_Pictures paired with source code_
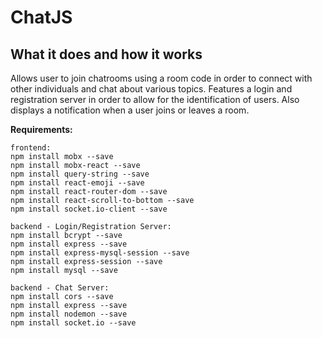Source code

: # ChatJS

## What it does and how it works

Allows user to join chatrooms using a room code in order to connect with other individuals and chat about various topics. Features a login and registration server in order to allow for the identification of users. Also displays a notification when a user joins or leaves a room. 

**Requirements:**

```
frontend:
npm install mobx --save
npm install mobx-react --save
npm install query-string --save
npm install react-emoji --save
npm install react-router-dom --save
npm install react-scroll-to-bottom --save
npm install socket.io-client --save

backend - Login/Registration Server:
npm install bcrypt --save
npm install express --save
npm install express-mysql-session --save
npm install express-session --save
npm install mysql --save

backend - Chat Server:
npm install cors --save
npm install express --save
npm install nodemon --save
npm install socket.io --save
```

_Activity_
Each line that contains the string "socket" counts once; report how many such lines the entries have, giving only the number.

_Response to this task_
2